» **Task**: Show all lines from the data that include the word "hyperlink".
*-*-*
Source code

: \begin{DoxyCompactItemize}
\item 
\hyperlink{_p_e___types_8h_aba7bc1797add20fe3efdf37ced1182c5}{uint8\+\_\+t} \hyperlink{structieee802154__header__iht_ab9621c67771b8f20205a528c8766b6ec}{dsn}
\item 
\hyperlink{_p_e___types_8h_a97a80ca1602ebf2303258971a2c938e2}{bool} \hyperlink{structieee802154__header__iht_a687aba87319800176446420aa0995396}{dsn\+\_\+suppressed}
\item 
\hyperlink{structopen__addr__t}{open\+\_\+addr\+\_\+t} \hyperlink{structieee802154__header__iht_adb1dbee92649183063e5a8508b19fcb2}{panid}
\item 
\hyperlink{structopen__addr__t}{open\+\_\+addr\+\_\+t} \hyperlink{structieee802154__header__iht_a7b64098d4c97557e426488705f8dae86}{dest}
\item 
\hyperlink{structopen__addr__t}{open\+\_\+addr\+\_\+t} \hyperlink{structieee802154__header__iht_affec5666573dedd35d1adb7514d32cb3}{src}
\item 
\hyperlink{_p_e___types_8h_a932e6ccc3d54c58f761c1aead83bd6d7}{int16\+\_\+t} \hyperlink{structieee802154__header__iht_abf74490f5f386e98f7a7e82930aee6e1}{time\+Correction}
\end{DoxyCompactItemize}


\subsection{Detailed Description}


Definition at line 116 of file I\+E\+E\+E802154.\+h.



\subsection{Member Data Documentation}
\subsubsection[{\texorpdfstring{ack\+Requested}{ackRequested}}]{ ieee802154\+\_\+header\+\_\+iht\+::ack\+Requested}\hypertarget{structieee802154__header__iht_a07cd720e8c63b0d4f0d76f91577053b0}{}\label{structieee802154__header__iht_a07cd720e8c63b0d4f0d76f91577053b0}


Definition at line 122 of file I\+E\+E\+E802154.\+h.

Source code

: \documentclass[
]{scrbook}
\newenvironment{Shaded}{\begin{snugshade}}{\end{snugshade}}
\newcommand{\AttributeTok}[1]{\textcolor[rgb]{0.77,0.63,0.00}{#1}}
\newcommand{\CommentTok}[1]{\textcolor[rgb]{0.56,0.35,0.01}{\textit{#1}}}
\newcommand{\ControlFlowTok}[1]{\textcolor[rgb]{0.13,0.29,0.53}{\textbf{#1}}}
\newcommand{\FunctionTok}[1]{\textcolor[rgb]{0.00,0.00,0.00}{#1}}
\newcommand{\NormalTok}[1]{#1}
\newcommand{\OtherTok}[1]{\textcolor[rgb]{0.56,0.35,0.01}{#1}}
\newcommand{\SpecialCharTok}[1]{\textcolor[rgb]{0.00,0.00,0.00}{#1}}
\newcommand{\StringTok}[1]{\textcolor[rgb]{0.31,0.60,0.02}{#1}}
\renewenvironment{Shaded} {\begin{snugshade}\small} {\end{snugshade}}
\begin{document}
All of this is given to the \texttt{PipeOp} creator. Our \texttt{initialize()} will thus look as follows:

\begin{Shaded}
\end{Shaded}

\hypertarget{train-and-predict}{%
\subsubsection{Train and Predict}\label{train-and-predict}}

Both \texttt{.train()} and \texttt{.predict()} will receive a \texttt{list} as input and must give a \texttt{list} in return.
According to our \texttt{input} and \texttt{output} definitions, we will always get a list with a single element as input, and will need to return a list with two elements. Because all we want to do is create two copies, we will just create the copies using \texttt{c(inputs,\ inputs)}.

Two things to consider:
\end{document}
*-*-*
» **Result of this exercise**:
\hyperlink{_p_e___types_8h_aba7bc1797add20fe3efdf37ced1182c5}{uint8\+\_\+t} \hyperlink{structieee802154__header__iht_ab9621c67771b8f20205a528c8766b6ec}{dsn}
\hyperlink{_p_e___types_8h_a97a80ca1602ebf2303258971a2c938e2}{bool} \hyperlink{structieee802154__header__iht_a687aba87319800176446420aa0995396}{dsn\+\_\+suppressed}
\hyperlink{structopen__addr__t}{open\+\_\+addr\+\_\+t} \hyperlink{structieee802154__header__iht_adb1dbee92649183063e5a8508b19fcb2}{panid}
\hyperlink{structopen__addr__t}{open\+\_\+addr\+\_\+t} \hyperlink{structieee802154__header__iht_a7b64098d4c97557e426488705f8dae86}{dest}
\hyperlink{structopen__addr__t}{open\+\_\+addr\+\_\+t} \hyperlink{structieee802154__header__iht_affec5666573dedd35d1adb7514d32cb3}{src}
\hyperlink{_p_e___types_8h_a932e6ccc3d54c58f761c1aead83bd6d7}{int16\+\_\+t} \hyperlink{structieee802154__header__iht_abf74490f5f386e98f7a7e82930aee6e1}{time\+Correction}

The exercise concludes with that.